The White House quietly walked back its pick of Joe Francescon for NSA deputy director, leaving senior cyber posts empty and raising sharp questions about how Washington manages national security roles.
The administration’s reversal on Francescon’s selection landed unexpectedly and exposed a widening leadership gap at the National Security Agency and Cyber Command. That vacuum has stretched on for eight months, and the lack of movement is hard to square with the scale of modern cyber threats.
Joe Francescon has been part of the NSA since 2008 and built a long resume that includes work at the White House National Security Council and time at the Pentagon. His career track gave him visibility inside the national security ecosystem and made him a logical candidate for a senior operational role.

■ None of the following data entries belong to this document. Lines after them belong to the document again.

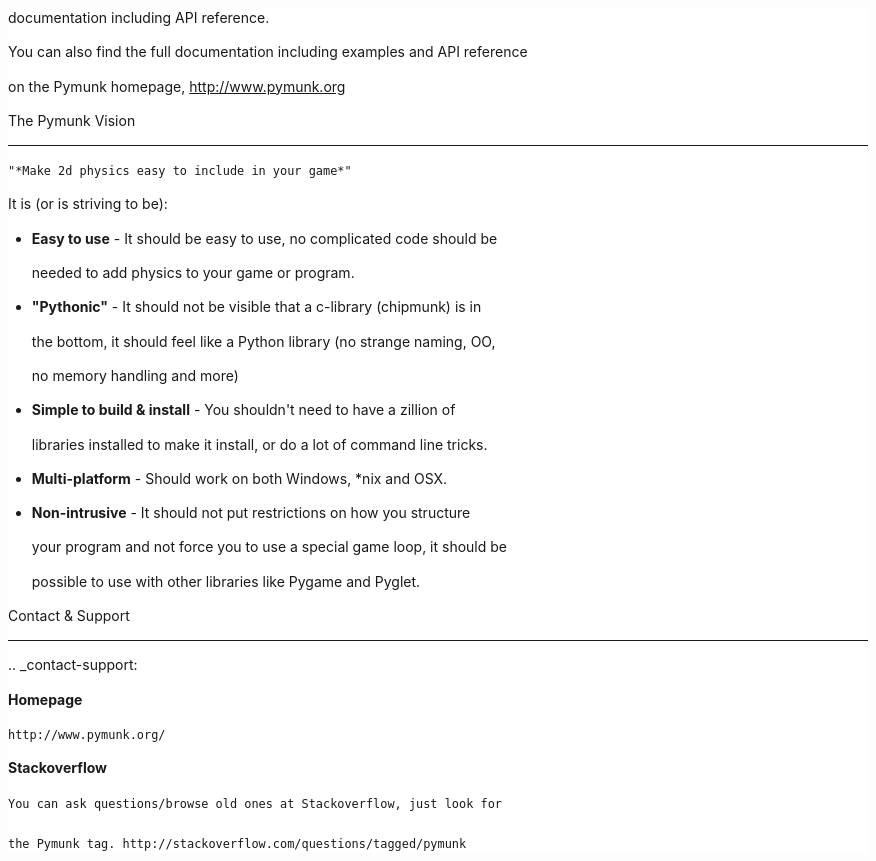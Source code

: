 documentation including API reference.



You can also find the full documentation including examples and API reference 

on the Pymunk homepage, http://www.pymunk.org





The Pymunk Vision

-----------------



    "*Make 2d physics easy to include in your game*"



It is (or is striving to be):



* **Easy to use** - It should be easy to use, no complicated code should be 

  needed to add physics to your game or program.

* **"Pythonic"** - It should not be visible that a c-library (chipmunk) is in 

  the bottom, it should feel like a Python library (no strange naming, OO, 

  no memory handling and more)

* **Simple to build & install** - You shouldn't need to have a zillion of 

  libraries installed to make it install, or do a lot of command line tricks.

* **Multi-platform** - Should work on both Windows, \*nix and OSX.

* **Non-intrusive** - It should not put restrictions on how you structure 

  your program and not force you to use a special game loop, it should be 

  possible to use with other libraries like Pygame and Pyglet. 



  

Contact & Support

-----------------

.. _contact-support:



**Homepage**

    http://www.pymunk.org/



**Stackoverflow**

    You can ask questions/browse old ones at Stackoverflow, just look for 

    the Pymunk tag. http://stackoverflow.com/questions/tagged/pymunk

More recently, Director Tulsi Gabbard named Francescon as her pick for deputy director, reportedly with President Trump’s approval, but that plan fell apart as the White House stepped back. A White House official clarified that since the deputy director position isn’t Senate-confirmed, no formal nomination was ever submitted, leaving the move stuck in limbo.
The timing stings: the acting deputy director is set to retire by month’s end, which will create yet another vacant slot in the agency’s top tier. That kind of turnover at once is both unnecessary and dangerous when continuity matters most for national defense.
Rep. Don Bacon (R-Neb.) called out the decision on social platform X and framed it as a symptom of deeper dysfunction inside the administration. “This means the top two positions at NSA and the four-star commander at Cyber Command will remain vacant for 8 months and counting,” he wrote, summing up the tactical gap this delay has created.
Bacon didn’t stop there and escalated the criticism to the internal politics at play, accusing the White House of hamstringing appointments. He also blamed the fiasco on “infighting in the White House and the involvement of whacky Laura Loomer in hiring,” a line that highlights how personnel disputes can overwhelm mission priorities.
Conservative activist Laura Loomer reacted to the withdrawal with public celebration, pointing to a 2023 donation Francescon made to Rep. Jason Crow (D-Colo.). Loomer connected that contribution to a video tied to Crow that some interpreted as “reminding military personnel they aren’t bound to follow unlawful orders,” which she used to question Francescon’s loyalties.
That controversy raises a broader question: should a single political donation derail a career that spans more than a decade of service, or has partisan scoring become the deciding factor for critical billets? Many on the right see this episode as evidence that political litmus tests are overriding competence.
Whatever one thinks of Francescon personally, the end result is the same: two pillars of America’s defense against digital attacks—NSA and Cyber Command—are operating without confirmed, stable leadership at the very top. That reality invites risk at a time when adversaries are probing every weakness.
Conservatives who prioritize a robust national defense argue that stability and clear chains of command must trump internecine politics. Long nomination timelines, public infighting, and opaque decision-making all chip away at the ability of our security agencies to plan and respond effectively.
The optics are bad, and the practical consequences are worse, because cyber operations and strategic deterrence depend on consistent leadership and trusted commanders. Vacancies at this level mean slower decisions, gaps in accountability, and potential confusion when crises arrive.
Frank talk about politics aside, the functional problem is straightforward: staffing critical roles in a timely, transparent way is a basic responsibility of governance. When that process breaks down, it invites both domestic criticism and foreign opportunism from rivals who will exploit any hint of dysfunction.
The episode around Francescon is a snapshot of a larger trend where personnel fights and reputational battles get in the way of mission readiness. The lasting question is whether Washington will start treating national security staffing as a strategic imperative rather than a political scorecard.